Tour de France 2025 – Van Aert terrasse Montmartre, Pogacar honore le panache, Paris redevient ville-lumière

Il y a des fins qu’on oublie dès qu’on les a vues. Et puis il y a ce dimanche 27 juillet 2025, sur les hauteurs détrempées de Montmartre, où le Tour de France a enfin osé mourir debout, dans un final à la flamande, les mains sur les cocottes et les tripes au bord du guidon.

Fini les processions léthargiques pour sprinteurs sponsorisés, les trains de cafés gourmands jusqu’aux Champs-Élysées.
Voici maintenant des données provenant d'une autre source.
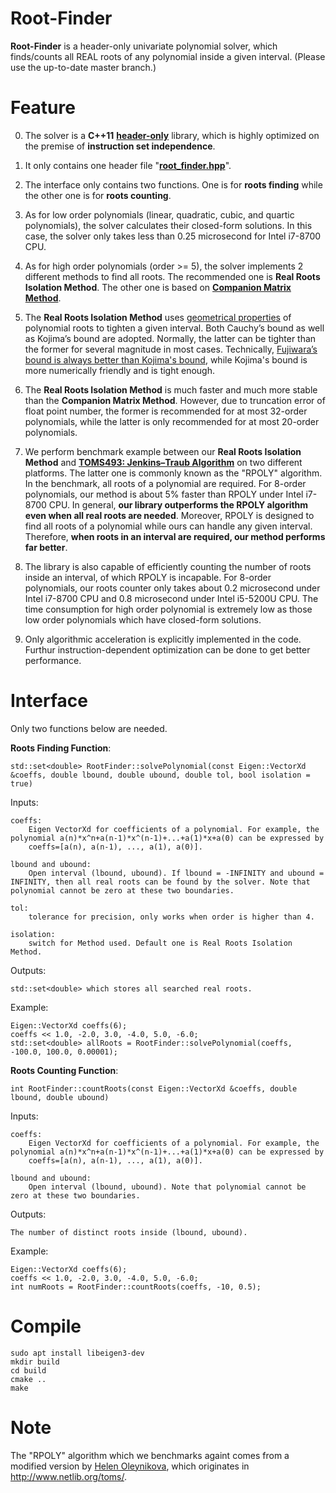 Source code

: # Root-Finder
__Root-Finder__ is a header-only univariate polynomial solver, which finds/counts all REAL roots of any polynomial inside a given interval. (Please use the up-to-date master branch.)

# Feature

0. The solver is a __C++11__ [__header-only__](https://en.wikipedia.org/wiki/Header-only) library, which is highly optimized on the 
premise of __instruction set independence__.

1. It only contains one header file "[__root_finder.hpp__](https://github.com/ZJU-FAST-Lab/Root-Finder/blob/master/root_finder/include/root_finder/root_finder.hpp)".

2. The interface only contains two functions. One is for __roots finding__ while the other one is for __roots counting__.

3. As for low order polynomials (linear, quadratic, cubic, and quartic polynomials), the solver calculates their closed-form solutions. 
In this case, the solver only takes less than 0.25 microsecond for Intel i7-8700 CPU.

4. As for high order polynomials (order >= 5), the solver implements 2 different methods to find all roots. The recommended 
one is __Real Roots Isolation Method__. The other one is based on [__Companion Matrix Method__](https://en.wikipedia.org/wiki/Companion_matrix). 

5. The __Real Roots Isolation Method__ uses [geometrical properties](https://en.wikipedia.org/wiki/Geometrical_properties_of_polynomial_roots) 
of polynomial roots to tighten a given interval. Both Cauchy’s bound as well as Kojima’s bound are adopted. Normally, the latter 
can be tighter than the former for several magnitude in most cases. Technically, [Fujiwara’s bound is always better than 
Kojima's bound](https://doi.org/10.1016/j.cam.2003.10.019), while Kojima's bound is more numerically friendly and is tight enough.

6. The __Real Roots Isolation Method__ is much faster and much more stable than the __Companion Matrix Method__. However, due to 
truncation error of float point number, the former is recommended for at most 32-order polynomials, while the latter is only 
recommended for at most 20-order polynomials.

7. We perform benchmark example between our __Real Roots Isolation Method__ and 
[__TOMS493: Jenkins–Traub Algorithm__](https://en.wikipedia.org/wiki/Jenkins%E2%80%93Traub_algorithm) on two different platforms. The latter one is commonly 
known as the "RPOLY" algorithm. In the benchmark, all roots of a polynomial are required. For 8-order polynomials, 
our method is about 5% faster than RPOLY under Intel i7-8700 CPU. In general, __our library outperforms the RPOLY algorithm even when all real roots are needed__. Moreover, RPOLY is designed to find all roots of a polynomial while ours can handle any given interval. 
Therefore, __when roots in an interval are required, our method performs far better__.

9. The library is also capable of efficiently counting the number of roots inside an interval, of which RPOLY is incapable. For 8-order 
polynomials, our roots counter only takes about 0.2 microsecond under Intel i7-8700 CPU and 0.8 microsecond under Intel i5-5200U CPU. The time 
consumption for high order polynomial is extremely low as those low order polynomials which have closed-form solutions.

10. Only algorithmic acceleration is explicitly implemented in the code. Furthur instruction-dependent optimization can be done to get better performance.

# Interface

Only two functions below are needed.

__Roots Finding Function__:

    std::set<double> RootFinder::solvePolynomial(const Eigen::VectorXd &coeffs, double lbound, double ubound, double tol, bool isolation = true)

Inputs:

    coeffs: 
        Eigen VectorXd for coefficients of a polynomial. For example, the polynomial a(n)*x^n+a(n-1)*x^(n-1)+...+a(1)*x+a(0) can be expressed by 
        coeffs=[a(n), a(n-1), ..., a(1), a(0)].

    lbound and ubound:
        Open interval (lbound, ubound). If lbound = -INFINITY and ubound = INFINITY, then all real roots can be found by the solver. Note that polynomial cannot be zero at these two boundaries.
    
    tol:
        tolerance for precision, only works when order is higher than 4.
    
    isolation:
        switch for Method used. Default one is Real Roots Isolation Method.

Outputs:

    std::set<double> which stores all searched real roots.

Example:
    
    Eigen::VectorXd coeffs(6);
    coeffs << 1.0, -2.0, 3.0, -4.0, 5.0, -6.0;
    std::set<double> allRoots = RootFinder::solvePolynomial(coeffs, -100.0, 100.0, 0.00001);

__Roots Counting Function__:

    int RootFinder::countRoots(const Eigen::VectorXd &coeffs, double lbound, double ubound)

Inputs:

    coeffs: 
        Eigen VectorXd for coefficients of a polynomial. For example, the polynomial a(n)*x^n+a(n-1)*x^(n-1)+...+a(1)*x+a(0) can be expressed by 
        coeffs=[a(n), a(n-1), ..., a(1), a(0)].

    lbound and ubound:
        Open interval (lbound, ubound). Note that polynomial cannot be zero at these two boundaries.

Outputs:

    The number of distinct roots inside (lbound, ubound).

Example:
    
    Eigen::VectorXd coeffs(6);
    coeffs << 1.0, -2.0, 3.0, -4.0, 5.0, -6.0;
    int numRoots = RootFinder::countRoots(coeffs, -10, 0.5);

# Compile

    sudo apt install libeigen3-dev
    mkdir build
    cd build
    cmake ..
    make

# Note

The "RPOLY" algorithm which we benchmarks againt comes from a modified version by [Helen Oleynikova](https://github.com/helenol), 
which originates in http://www.netlib.org/toms/.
Cette 21e étape fut un carnage élégant, un classique d’avril téléporté en plein été, avec du pavé, de la pluie, des jambes en feu et un Wout van Aert en conquérant solitaire, vainqueur là où on ne l’attendait plus. Trois ans qu’il tournait autour de la victoire comme un chien autour de l’abattoir. Il l’a eue, à la pédale, au panache.

Montmartre comme un mur

Trois passages sur la Butte. Trois fois la rue Lepic transformée en juge impitoyable. Le théâtre des grandes douleurs, des ambitions qui crèvent et des coups de bluff qui échouent.
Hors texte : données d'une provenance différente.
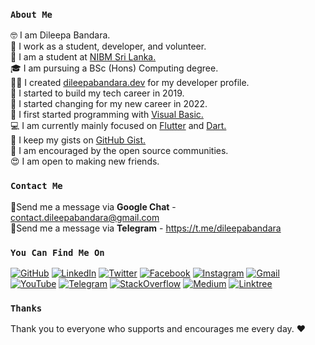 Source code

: ### `About Me`

🤓 I am Dileepa Bandara.  
🧙 I work as a student, developer, and volunteer.  
🎒 I am a student at [NIBM Sri Lanka.](https://www.nibm.lk)  
🎓 I am pursuing a BSc (Hons) Computing degree.  
🧑‍💻 I created [dileepabandara.dev](https://dileepabandara.dev) for my developer profile.    
🌱 I started to build my tech career in 2019.  
🚀 I started changing for my new career in 2022.  
💖 I first started programming with [Visual Basic.](https://docs.microsoft.com/en-us/dotnet/visual-basic)  
💻 I am currently mainly focused on [Flutter](https://flutter.dev) and [Dart.](https://dart.dev)  
📄 I keep my gists on [GitHub Gist.](https://gist.github.com/dileepabandara)   
💼 I am encouraged by the open source communities.  
😍 I am open to making new friends.

### `Contact Me`

🔸Send me a message via <b>Google Chat</b> - <contact.dileepabandara@gmail.com>  
🔹Send me a message via <b>Telegram</b> - <https://t.me/dileepabandara>

### `You Can Find Me On`

[![GitHub](https://dileepabandara.github.io/public-images/tools-and-technologies/github_32px.png)](https://github.com/dileepabandara)
[![LinkedIn](https://dileepabandara.github.io/public-images/tools-and-technologies/linkedin_32px.png)](https://www.linkedin.com/in/dileepabandara)
[![Twitter](https://dileepabandara.github.io/public-images/tools-and-technologies/twitter_32px.png)](https://twitter.com/_dileepabandara)
[![Facebook](https://dileepabandara.github.io/public-images/tools-and-technologies/facebook_32px.png)](https://www.facebook.com/0dileepabandara)
[![Instagram](https://dileepabandara.github.io/public-images/tools-and-technologies/instagram_32px.png)](https://www.instagram.com/_dileepabandara)
[![Gmail](https://dileepabandara.github.io/public-images/tools-and-technologies/gmail_32px.png)](mailto:contact.dileepabandara@gmail.com)
[![YouTube](https://dileepabandara.github.io/public-images/tools-and-technologies/youtube_32px.png)](https://www.youtube.com/channel/UCq3M1Wc6u5ax-QuywAp0eUQ)
[![Telegram](https://dileepabandara.github.io/public-images/tools-and-technologies/telegram_app_32px.png)](https://t.me/dileepabandara)
[![StackOverflow](https://dileepabandara.github.io/public-images/tools-and-technologies/stack_overflow_32px.png)](https://stackoverflow.com/users/17424928/dileepa-bandara)
[![Medium](https://dileepabandara.github.io/public-images/tools-and-technologies/medium_32px.png)](https://www.medium.com/@dileepabandara)
[![Linktree](https://dileepabandara.github.io/public-images/tools-and-technologies/linktree_32px.png)](https://linktr.ee/dileepabandara)

### `Thanks`

Thank you to everyone who supports and encourages me every day. ❤️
Julian Alaphilippe, fidèle à sa légende tragique, a allumé la mèche. Pogacar, lui, a répondu en joueur – pas en gestionnaire. Il aurait pu se cacher, il aurait pu savourer sa quatrième victoire au général en levant le pied. Mais non, le Slovène aime le jeu. Il a voulu le feu d’artifice.

Et pendant ce temps, Jonas Vingegaard, son éternel dauphin sans poésie, se terrait au chaud, planqué dans le peloton comme un coureur de montagne dans une foire aux flandriens. Une ombre jaune pâle, témoin d’un cyclisme de la statistique, du capteur de puissance et de la peur du risque.

Van Aert, le retour du prince

Van Aert, lui, a flairé l’ouverture comme un vieux renard. Mal placé dans la deuxième montée ? Il recolle. Attaqué dans la troisième ? Il contre. Pogacar croit faire exploser tout le monde à la pédale ? C’est lui, le Belge, qui fait plier le Slovène, et de face s’il vous plaît. Une leçon. Une revanche sur les pépins de santé, les courses ratées, les doutes qu’on murmurait à son sujet.

Il a bondi seul, sous la pluie et sur le pavé, comme on part en guerre. À six kilomètres de l’arrivée, c’était encore trop tôt. Mais il a tenu, avec 10 secondes de rêve et un monde de souffrance. Et quand il a débouché seul sur les Champs, les images étaient si belles qu’on s’est surpris à aimer Paris. Cette ville devenue, l’espace de quelques minutes, un décor de cinéma, vidé de ses cloaques, réconciliée avec sa grandeur.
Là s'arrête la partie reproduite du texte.